Study material section start

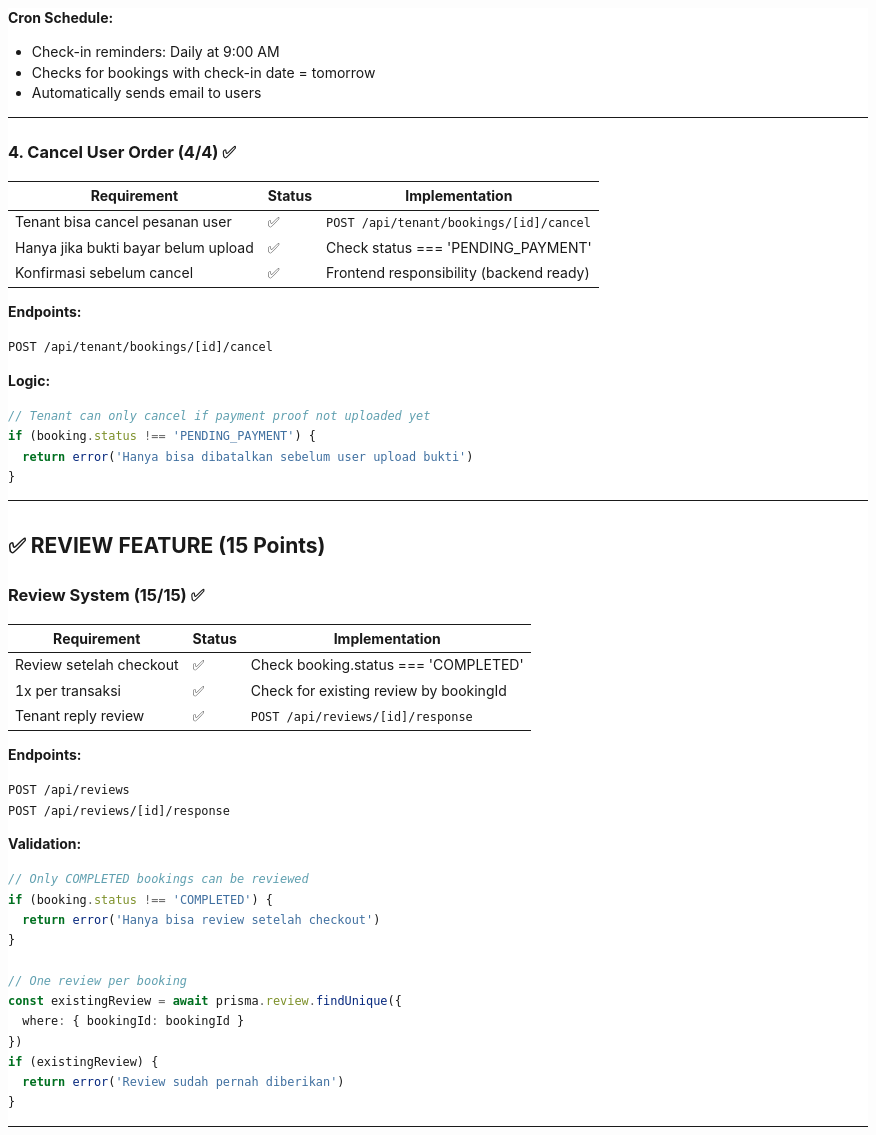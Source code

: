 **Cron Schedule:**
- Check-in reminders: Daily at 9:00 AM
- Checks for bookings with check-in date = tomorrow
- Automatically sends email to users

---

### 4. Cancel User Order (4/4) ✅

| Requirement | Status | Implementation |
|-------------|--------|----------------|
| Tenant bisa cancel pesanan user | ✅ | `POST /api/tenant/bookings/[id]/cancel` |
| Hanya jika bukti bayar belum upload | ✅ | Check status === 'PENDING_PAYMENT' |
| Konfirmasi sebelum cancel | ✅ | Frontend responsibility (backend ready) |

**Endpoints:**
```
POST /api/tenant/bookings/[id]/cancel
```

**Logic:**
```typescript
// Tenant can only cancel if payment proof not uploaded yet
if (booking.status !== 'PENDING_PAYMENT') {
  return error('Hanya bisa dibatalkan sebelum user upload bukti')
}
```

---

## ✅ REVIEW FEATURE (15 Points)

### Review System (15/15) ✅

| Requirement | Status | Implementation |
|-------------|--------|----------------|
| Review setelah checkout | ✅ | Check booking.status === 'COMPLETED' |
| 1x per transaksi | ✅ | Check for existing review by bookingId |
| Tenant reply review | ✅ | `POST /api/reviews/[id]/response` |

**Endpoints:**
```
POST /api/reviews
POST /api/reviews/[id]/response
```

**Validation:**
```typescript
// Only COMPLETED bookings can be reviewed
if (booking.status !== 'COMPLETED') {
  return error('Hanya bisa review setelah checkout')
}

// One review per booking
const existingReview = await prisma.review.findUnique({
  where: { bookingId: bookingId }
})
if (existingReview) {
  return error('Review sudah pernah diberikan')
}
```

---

Study material section end

> **Instructions to follow**
Each line above that contains the word "bookings" should be returned.

> **Your solution**
- Checks for bookings with check-in date = tomorrow
| Tenant bisa cancel pesanan user | ✅ | `POST /api/tenant/bookings/[id]/cancel` |
POST /api/tenant/bookings/[id]/cancel
// Only COMPLETED bookings can be reviewed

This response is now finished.